**What to produce:**
Set down the data that follows again, exactly as written.

Saved data entries
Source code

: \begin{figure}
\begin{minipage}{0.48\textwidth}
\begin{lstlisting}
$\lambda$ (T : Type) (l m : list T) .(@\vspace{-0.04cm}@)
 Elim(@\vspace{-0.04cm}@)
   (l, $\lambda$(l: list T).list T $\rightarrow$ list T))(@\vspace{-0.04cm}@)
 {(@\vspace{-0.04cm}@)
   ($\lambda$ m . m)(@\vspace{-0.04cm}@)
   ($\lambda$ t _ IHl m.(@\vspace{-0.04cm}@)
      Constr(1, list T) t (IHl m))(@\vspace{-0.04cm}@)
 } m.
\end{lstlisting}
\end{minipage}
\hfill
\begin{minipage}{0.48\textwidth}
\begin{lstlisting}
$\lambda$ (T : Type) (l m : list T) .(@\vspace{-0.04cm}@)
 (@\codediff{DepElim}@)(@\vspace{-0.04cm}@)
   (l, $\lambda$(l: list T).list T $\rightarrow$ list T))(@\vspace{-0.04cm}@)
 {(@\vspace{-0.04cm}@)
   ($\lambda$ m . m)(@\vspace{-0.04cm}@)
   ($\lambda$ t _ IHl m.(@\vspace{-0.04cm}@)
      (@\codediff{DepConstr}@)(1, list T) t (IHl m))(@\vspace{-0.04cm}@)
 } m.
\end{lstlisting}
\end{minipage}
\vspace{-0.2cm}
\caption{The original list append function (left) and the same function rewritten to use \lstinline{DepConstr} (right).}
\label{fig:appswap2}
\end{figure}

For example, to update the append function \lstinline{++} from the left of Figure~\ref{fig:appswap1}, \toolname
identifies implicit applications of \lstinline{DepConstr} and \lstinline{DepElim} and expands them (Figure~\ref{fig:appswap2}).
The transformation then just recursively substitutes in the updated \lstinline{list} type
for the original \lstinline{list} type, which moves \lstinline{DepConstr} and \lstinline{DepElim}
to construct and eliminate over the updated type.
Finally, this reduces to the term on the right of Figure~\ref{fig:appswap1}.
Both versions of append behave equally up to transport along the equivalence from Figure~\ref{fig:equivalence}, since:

**Task answer:**
Source code

: \begin{figure}
\begin{minipage}{0.48\textwidth}
\begin{lstlisting}
$\lambda$ (T : Type) (l m : list T) .(@\vspace{-0.04cm}@)
 Elim(@\vspace{-0.04cm}@)
   (l, $\lambda$(l: list T).list T $\rightarrow$ list T))(@\vspace{-0.04cm}@)
 {(@\vspace{-0.04cm}@)
   ($\lambda$ m . m)(@\vspace{-0.04cm}@)
   ($\lambda$ t _ IHl m.(@\vspace{-0.04cm}@)
      Constr(1, list T) t (IHl m))(@\vspace{-0.04cm}@)
 } m.
\end{lstlisting}
\end{minipage}
\hfill
\begin{minipage}{0.48\textwidth}
\begin{lstlisting}
$\lambda$ (T : Type) (l m : list T) .(@\vspace{-0.04cm}@)
 (@\codediff{DepElim}@)(@\vspace{-0.04cm}@)
   (l, $\lambda$(l: list T).list T $\rightarrow$ list T))(@\vspace{-0.04cm}@)
 {(@\vspace{-0.04cm}@)
   ($\lambda$ m . m)(@\vspace{-0.04cm}@)
   ($\lambda$ t _ IHl m.(@\vspace{-0.04cm}@)
      (@\codediff{DepConstr}@)(1, list T) t (IHl m))(@\vspace{-0.04cm}@)
 } m.
\end{lstlisting}
\end{minipage}
\vspace{-0.2cm}
\caption{The original list append function (left) and the same function rewritten to use \lstinline{DepConstr} (right).}
\label{fig:appswap2}
\end{figure}

For example, to update the append function \lstinline{++} from the left of Figure~\ref{fig:appswap1}, \toolname
identifies implicit applications of \lstinline{DepConstr} and \lstinline{DepElim} and expands them (Figure~\ref{fig:appswap2}).
The transformation then just recursively substitutes in the updated \lstinline{list} type
for the original \lstinline{list} type, which moves \lstinline{DepConstr} and \lstinline{DepElim}
to construct and eliminate over the updated type.
Finally, this reduces to the term on the right of Figure~\ref{fig:appswap1}.
Both versions of append behave equally up to transport along the equivalence from Figure~\ref{fig:equivalence}, since:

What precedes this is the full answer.